Now lets say the war proceeds as OTL and eastern europe comes under communist control in the aftermath of the war, how does the jewish society of poland, western russia and the balkans develop in hte 50s 60s 70s and 80s.

For instance would jews be expelled from eastern poland like catholic poles were in the aftermath of its annecation to the USSR, or would they be allowed to stay.

Also how would the fall of the iron curtain affect jews, especially with the rise of nationalism that came along with it.

Sorry about how expansive this question is i was just wondering about it because most of the threads ive seen about no holocaust are primarily looking at their affect on the war effort itself or on its affects on israel post war.
 
I would suggest you break your question into parts to focus on what you mean. Specifically, the genocide against the Jews can be broadly divided into three phases.

Phase 1: Murder of Jews in the Soviet Territories (1941-42). Nearly all of this involved Einsatzgruppen (and their local helpers) gathering the Jews of a town or a village and taking them into the forest and murdering them all with machine guns. This phase destroyed the Shetels and also had the strongest "ideological" element. Specifically, locals could "demonstrate" they were not really communists (despite having worked for the Soviets last month) by killing Jews, since Nazi ideology held that communism was a Jewish plot.

Phase 2: Murder of the Jews in the Reinhard Camps (1942-43). When it became clear that the Soviet Union would not be conquered (or conquered as quickly) the Nazi's held a conference at Wannsee where they outline "The Final Solution" to the Jewish question. They quickly built five death camps (Treblinka, Belzec, Sobibor, Chelmno and Maidanek) in Poland. The Jews from Poland (and to some extent some other countries such as the Netherlands) were transported to these camps and in the vast majority of cases sent directly to the gas chambers. Only a infinitesimal fraction survived these camps (900,000 were killed at Treblinka, around 70 survived; 250,000 were killed at Sobibor, around 50 survived; 500,000 were killed at Belzec, 7 survived etc.) It is estimated that 2 million+ were willed in the Reinhard camps, destroying the vast majority of the Jewish population of Poland. Your question seems to focus on the Jews killed in this phase.
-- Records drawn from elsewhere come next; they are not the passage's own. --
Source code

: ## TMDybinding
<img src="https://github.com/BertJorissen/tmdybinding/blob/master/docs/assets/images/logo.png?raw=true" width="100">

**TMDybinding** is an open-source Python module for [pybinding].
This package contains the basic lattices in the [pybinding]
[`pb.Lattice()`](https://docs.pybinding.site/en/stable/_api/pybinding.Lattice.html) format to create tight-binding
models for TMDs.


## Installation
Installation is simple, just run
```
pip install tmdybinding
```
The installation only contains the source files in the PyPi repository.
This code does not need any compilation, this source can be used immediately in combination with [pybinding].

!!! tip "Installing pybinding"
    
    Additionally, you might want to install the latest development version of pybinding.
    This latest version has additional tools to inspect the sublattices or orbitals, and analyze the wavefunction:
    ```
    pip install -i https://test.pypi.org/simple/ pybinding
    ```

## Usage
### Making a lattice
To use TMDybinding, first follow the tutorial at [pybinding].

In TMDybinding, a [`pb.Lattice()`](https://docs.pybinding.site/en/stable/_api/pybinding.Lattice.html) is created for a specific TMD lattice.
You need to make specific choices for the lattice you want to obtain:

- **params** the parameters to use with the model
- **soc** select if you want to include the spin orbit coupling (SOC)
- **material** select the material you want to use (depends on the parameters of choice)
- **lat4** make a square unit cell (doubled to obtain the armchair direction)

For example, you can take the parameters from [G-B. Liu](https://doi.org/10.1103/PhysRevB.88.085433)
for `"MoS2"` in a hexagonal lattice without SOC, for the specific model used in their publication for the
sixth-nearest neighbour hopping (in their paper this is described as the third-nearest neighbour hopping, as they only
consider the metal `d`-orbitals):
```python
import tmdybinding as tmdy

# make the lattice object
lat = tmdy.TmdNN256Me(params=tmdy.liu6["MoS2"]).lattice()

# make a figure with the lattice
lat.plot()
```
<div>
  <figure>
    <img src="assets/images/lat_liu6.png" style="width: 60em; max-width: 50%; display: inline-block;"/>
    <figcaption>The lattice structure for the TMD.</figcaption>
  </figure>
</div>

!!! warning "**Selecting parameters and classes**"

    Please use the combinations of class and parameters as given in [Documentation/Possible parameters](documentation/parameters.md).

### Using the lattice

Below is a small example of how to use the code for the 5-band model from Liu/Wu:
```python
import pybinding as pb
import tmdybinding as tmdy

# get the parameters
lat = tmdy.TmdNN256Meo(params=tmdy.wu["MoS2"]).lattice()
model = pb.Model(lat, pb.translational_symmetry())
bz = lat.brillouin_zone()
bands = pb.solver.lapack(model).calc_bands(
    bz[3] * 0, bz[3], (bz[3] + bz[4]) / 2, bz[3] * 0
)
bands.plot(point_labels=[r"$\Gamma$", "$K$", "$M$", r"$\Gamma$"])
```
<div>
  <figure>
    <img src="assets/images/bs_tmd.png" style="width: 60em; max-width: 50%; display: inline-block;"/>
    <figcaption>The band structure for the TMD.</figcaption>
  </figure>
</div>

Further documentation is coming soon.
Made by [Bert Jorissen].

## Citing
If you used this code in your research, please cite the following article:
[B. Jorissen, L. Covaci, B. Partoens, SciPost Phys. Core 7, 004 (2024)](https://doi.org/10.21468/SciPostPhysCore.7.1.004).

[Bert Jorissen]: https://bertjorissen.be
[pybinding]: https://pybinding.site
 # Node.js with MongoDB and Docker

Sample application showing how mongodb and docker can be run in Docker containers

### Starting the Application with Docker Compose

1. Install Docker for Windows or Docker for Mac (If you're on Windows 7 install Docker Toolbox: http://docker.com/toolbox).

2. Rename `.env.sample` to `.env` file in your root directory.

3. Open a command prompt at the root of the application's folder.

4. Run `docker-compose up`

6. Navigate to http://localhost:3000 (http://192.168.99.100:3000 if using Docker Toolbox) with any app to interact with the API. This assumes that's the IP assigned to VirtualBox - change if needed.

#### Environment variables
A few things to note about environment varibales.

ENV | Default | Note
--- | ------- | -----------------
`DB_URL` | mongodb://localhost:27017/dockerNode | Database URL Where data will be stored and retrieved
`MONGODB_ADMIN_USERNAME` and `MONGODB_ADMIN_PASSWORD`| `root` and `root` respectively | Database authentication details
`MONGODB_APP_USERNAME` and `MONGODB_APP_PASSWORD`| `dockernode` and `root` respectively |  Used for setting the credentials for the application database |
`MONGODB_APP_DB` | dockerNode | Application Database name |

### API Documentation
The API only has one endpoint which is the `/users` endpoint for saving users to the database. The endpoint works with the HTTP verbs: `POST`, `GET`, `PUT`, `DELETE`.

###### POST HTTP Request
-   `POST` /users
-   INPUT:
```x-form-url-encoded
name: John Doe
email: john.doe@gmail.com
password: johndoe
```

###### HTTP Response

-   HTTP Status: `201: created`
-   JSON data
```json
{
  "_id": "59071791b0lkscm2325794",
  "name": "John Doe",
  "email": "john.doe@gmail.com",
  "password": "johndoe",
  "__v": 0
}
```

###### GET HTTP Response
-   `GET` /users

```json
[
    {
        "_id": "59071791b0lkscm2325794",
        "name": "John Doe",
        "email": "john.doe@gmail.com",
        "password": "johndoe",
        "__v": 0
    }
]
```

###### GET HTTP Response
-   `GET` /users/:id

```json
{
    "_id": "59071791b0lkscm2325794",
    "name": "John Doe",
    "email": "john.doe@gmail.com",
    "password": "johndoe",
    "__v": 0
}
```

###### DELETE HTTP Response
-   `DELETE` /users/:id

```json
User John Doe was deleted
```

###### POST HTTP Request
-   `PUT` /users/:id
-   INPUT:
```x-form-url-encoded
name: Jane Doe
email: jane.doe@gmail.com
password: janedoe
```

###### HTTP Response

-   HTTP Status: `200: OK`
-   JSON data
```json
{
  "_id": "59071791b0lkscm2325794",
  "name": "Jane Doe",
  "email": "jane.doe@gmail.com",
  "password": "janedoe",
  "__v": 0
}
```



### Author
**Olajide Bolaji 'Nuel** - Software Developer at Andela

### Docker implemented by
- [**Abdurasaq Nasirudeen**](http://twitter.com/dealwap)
Phase 3: Post Reinhard Phase (late 1943-1945). By late 1943, the Reinhard camps were closed because the vast majority of Jews in Poland were dead. However, this was when Auschwitz truly became a death camp (rather than just a concentration camp). During this time around a million people were killed at Auschwitz ( a few hundred thousand had been killed in the prior years when it was more a concentration camp). A large number of these were Hungarian Jews who had not been sent to the death camps prior to 1944. Another few hundred thousand were killed in the death marches in late 1944 and 1945.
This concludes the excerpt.